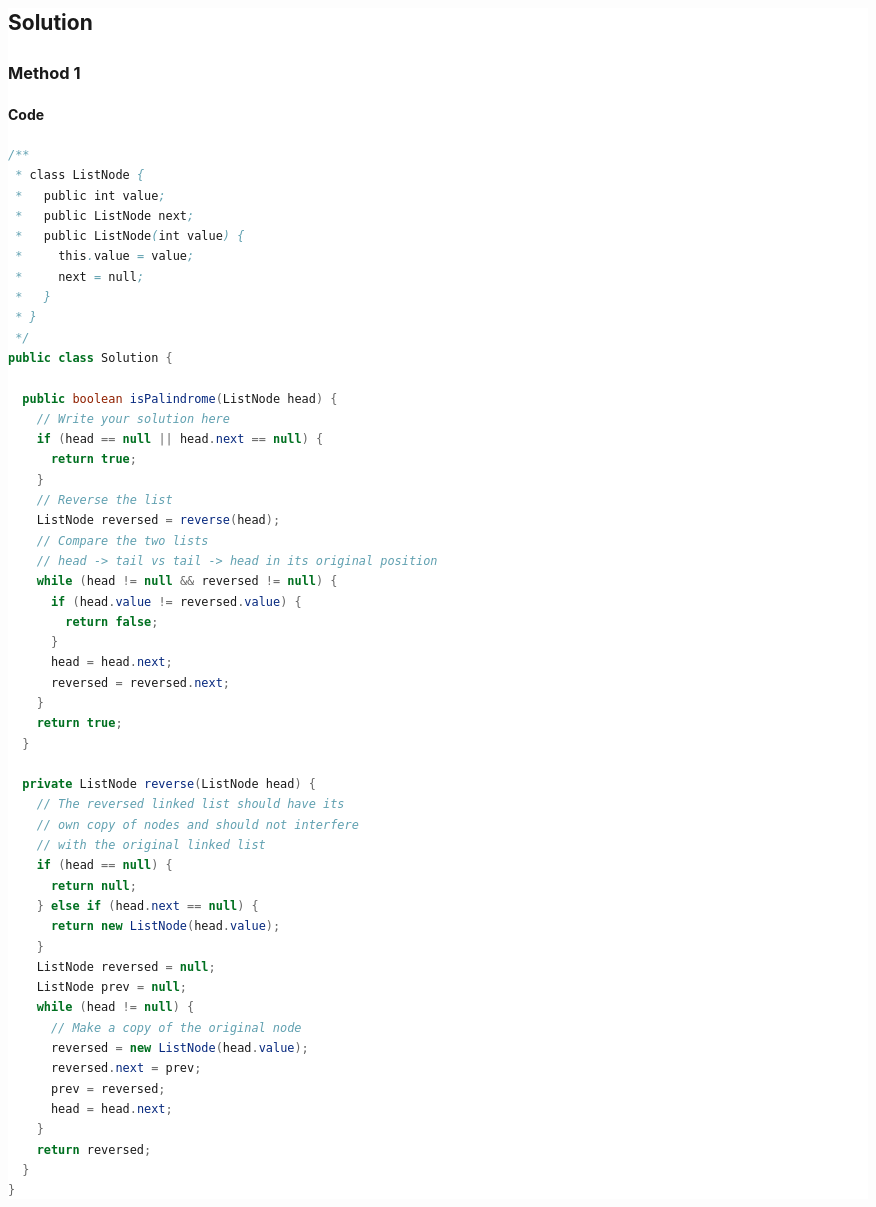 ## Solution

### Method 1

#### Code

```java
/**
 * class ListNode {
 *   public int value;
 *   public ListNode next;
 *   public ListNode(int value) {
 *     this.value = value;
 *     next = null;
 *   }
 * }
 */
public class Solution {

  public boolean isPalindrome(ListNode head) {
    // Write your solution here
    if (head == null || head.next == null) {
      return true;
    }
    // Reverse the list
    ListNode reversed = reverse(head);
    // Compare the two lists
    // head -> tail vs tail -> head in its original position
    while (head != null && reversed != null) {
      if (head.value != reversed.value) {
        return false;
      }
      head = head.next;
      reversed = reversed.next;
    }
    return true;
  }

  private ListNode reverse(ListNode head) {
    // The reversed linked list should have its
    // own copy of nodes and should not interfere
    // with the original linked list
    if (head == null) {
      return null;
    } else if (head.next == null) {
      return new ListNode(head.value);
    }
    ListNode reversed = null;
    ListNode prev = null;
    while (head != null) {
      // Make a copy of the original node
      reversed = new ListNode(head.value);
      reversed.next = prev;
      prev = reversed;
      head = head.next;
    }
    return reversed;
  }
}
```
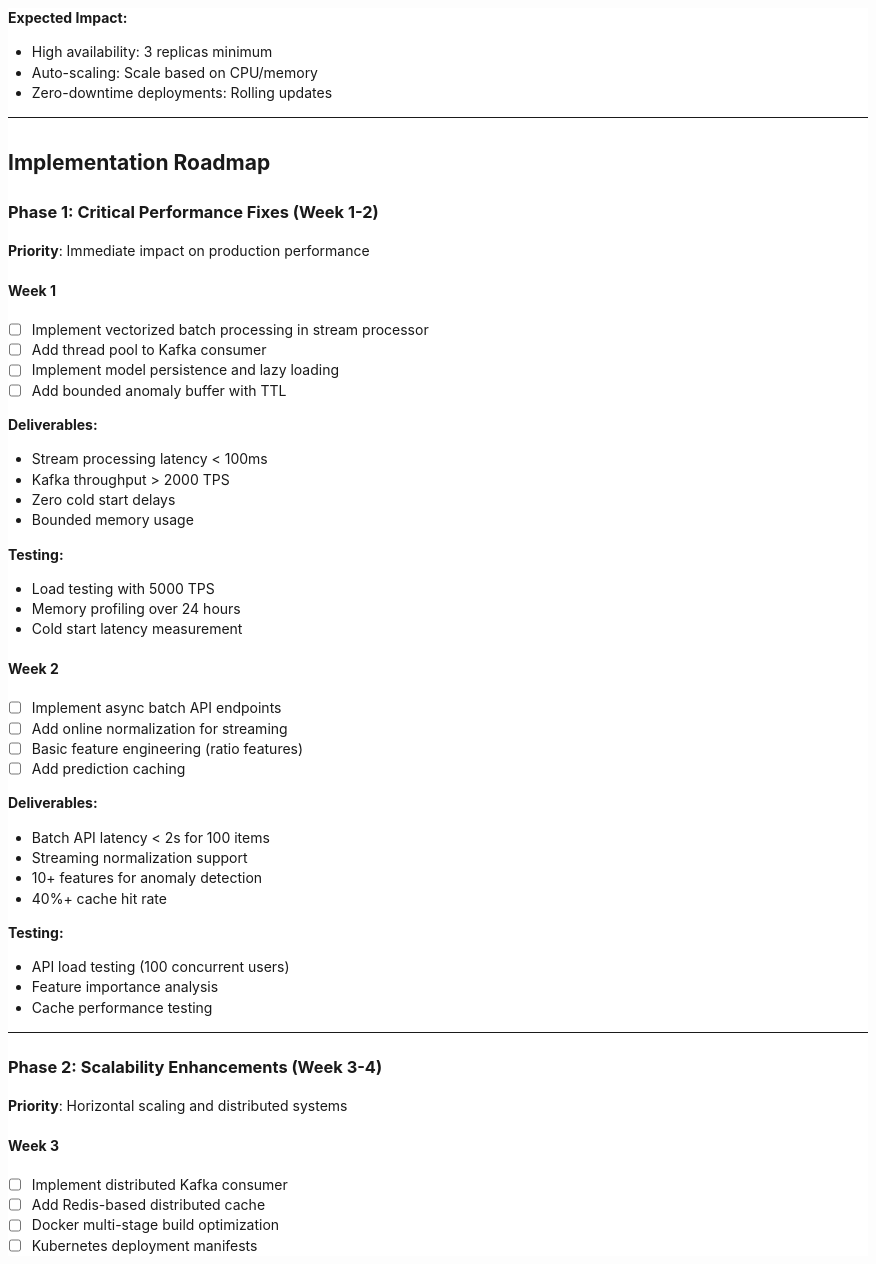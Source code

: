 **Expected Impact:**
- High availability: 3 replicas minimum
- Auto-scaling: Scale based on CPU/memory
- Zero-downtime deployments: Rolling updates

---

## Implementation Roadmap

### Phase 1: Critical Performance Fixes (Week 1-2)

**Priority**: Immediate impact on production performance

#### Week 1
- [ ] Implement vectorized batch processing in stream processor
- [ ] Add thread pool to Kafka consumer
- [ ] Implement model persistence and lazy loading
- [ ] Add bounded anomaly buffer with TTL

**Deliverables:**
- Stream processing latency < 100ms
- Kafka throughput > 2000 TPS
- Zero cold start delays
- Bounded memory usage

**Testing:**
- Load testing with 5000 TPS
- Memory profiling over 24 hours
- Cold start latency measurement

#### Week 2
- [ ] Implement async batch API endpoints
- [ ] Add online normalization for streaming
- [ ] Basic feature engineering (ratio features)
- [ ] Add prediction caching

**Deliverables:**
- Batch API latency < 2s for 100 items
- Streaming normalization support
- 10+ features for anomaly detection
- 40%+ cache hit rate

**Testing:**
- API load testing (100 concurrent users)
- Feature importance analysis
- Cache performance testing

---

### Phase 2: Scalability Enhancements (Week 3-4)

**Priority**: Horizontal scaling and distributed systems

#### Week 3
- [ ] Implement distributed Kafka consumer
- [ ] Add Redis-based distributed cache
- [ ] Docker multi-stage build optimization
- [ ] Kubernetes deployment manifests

+-------+

(Problem requirements): Your reply must contain each entry exactly as written and no pictures.

(Solution to the exercise):
 ## Solution

### Method 1

#### Code

```java
/**
 * class ListNode {
 *   public int value;
 *   public ListNode next;
 *   public ListNode(int value) {
 *     this.value = value;
 *     next = null;
 *   }
 * }
 */
public class Solution {

  public boolean isPalindrome(ListNode head) {
    // Write your solution here
    if (head == null || head.next == null) {
      return true;
    }
    // Reverse the list
    ListNode reversed = reverse(head);
    // Compare the two lists
    // head -> tail vs tail -> head in its original position
    while (head != null && reversed != null) {
      if (head.value != reversed.value) {
        return false;
      }
      head = head.next;
      reversed = reversed.next;
    }
    return true;
  }

  private ListNode reverse(ListNode head) {
    // The reversed linked list should have its
    // own copy of nodes and should not interfere
    // with the original linked list
    if (head == null) {
      return null;
    } else if (head.next == null) {
      return new ListNode(head.value);
    }
    ListNode reversed = null;
    ListNode prev = null;
    while (head != null) {
      // Make a copy of the original node
      reversed = new ListNode(head.value);
      reversed.next = prev;
      prev = reversed;
      head = head.next;
    }
    return reversed;
  }
}
```
Source code

: **Expected Impact:**
- High availability: 3 replicas minimum
- Auto-scaling: Scale based on CPU/memory
- Zero-downtime deployments: Rolling updates

---

## Implementation Roadmap

### Phase 1: Critical Performance Fixes (Week 1-2)

**Priority**: Immediate impact on production performance

#### Week 1
- [ ] Implement vectorized batch processing in stream processor
- [ ] Add thread pool to Kafka consumer
- [ ] Implement model persistence and lazy loading
- [ ] Add bounded anomaly buffer with TTL

**Deliverables:**
- Stream processing latency < 100ms
- Kafka throughput > 2000 TPS
- Zero cold start delays
- Bounded memory usage

**Testing:**
- Load testing with 5000 TPS
- Memory profiling over 24 hours
- Cold start latency measurement

#### Week 2
- [ ] Implement async batch API endpoints
- [ ] Add online normalization for streaming
- [ ] Basic feature engineering (ratio features)
- [ ] Add prediction caching

**Deliverables:**
- Batch API latency < 2s for 100 items
- Streaming normalization support
- 10+ features for anomaly detection
- 40%+ cache hit rate

**Testing:**
- API load testing (100 concurrent users)
- Feature importance analysis
- Cache performance testing

---

### Phase 2: Scalability Enhancements (Week 3-4)

**Priority**: Horizontal scaling and distributed systems

#### Week 3
- [ ] Implement distributed Kafka consumer
- [ ] Add Redis-based distributed cache
- [ ] Docker multi-stage build optimization
- [ ] Kubernetes deployment manifests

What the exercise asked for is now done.